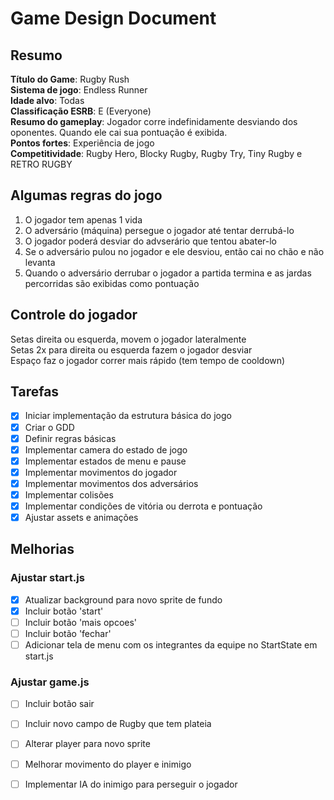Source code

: # Game Design Document

## Resumo
**Título do Game**: Rugby Rush\
**Sistema de jogo**: Endless Runner\
**Idade alvo**: Todas\
**Classificação ESRB**: E (Everyone)\
**Resumo do gameplay**: Jogador corre indefinidamente desviando dos oponentes. Quando ele cai sua pontuação é exibida.\
**Pontos fortes**: Experiência de jogo\
**Competitividade**: Rugby Hero, Blocky Rugby, Rugby Try, Tiny Rugby e RETRO RUGBY

## Algumas regras do jogo
1. O jogador tem apenas 1 vida
2. O adversário (máquina) persegue o jogador até tentar derrubá-lo
3. O jogador poderá desviar do advserário que tentou abater-lo
4. Se o adversário pulou no jogador e ele desviou, então cai no chão e não levanta
5. Quando o adversário derrubar o jogador a partida termina e as jardas percorridas são exibidas como pontuação

## Controle do jogador
Setas direita ou esquerda, movem o jogador lateralmente \
Setas 2x para direita ou esquerda fazem o jogador desviar \
Espaço faz o jogador correr mais rápido (tem tempo de cooldown)

## Tarefas 
- [x] Iniciar implementação da estrutura básica do jogo
- [x] Criar o GDD
- [x] Definir regras básicas
- [x] Implementar camera do estado de jogo
- [x] Implementar estados de menu e pause
- [x] Implementar movimentos do jogador
- [x] Implementar movimentos dos adversários
- [x] Implementar colisões
- [x] Implementar condições de vitória ou derrota e pontuação
- [x] Ajustar assets e animações

## Melhorias 
### Ajustar start.js 
- [x] Atualizar background para novo sprite de fundo
- [x] Incluir botão 'start'
- [ ] Incluir botão 'mais opcoes'
- [ ] Incluir botão 'fechar'
- [ ] Adicionar tela de menu com os integrantes da equipe no StartState em start.js

### Ajustar game.js 
- [ ] Incluir botão sair
- [ ] Incluir novo campo de Rugby que tem plateia
- [ ] Alterar player para novo sprite
- [ ] Melhorar movimento do player e inimigo
- [ ] Implementar IA do inimigo para perseguir o jogador


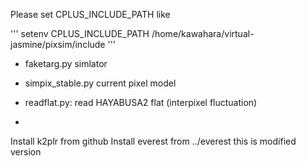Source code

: Please set CPLUS_INCLUDE_PATH like

'''
setenv CPLUS_INCLUDE_PATH /home/kawahara/virtual-jasmine/pixsim/include
'''

- faketarg.py  simlator
- simpix_stable.py current pixel model
- readflat.py: read HAYABUSA2 flat (interpixel fluctuation)

-
Install k2plr from github
Install everest from ../everest this is modified version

● ● ●

#### The task:
How many lines in the records above contain the word "Quando"? Give only the number.

#### Answer to this task:
2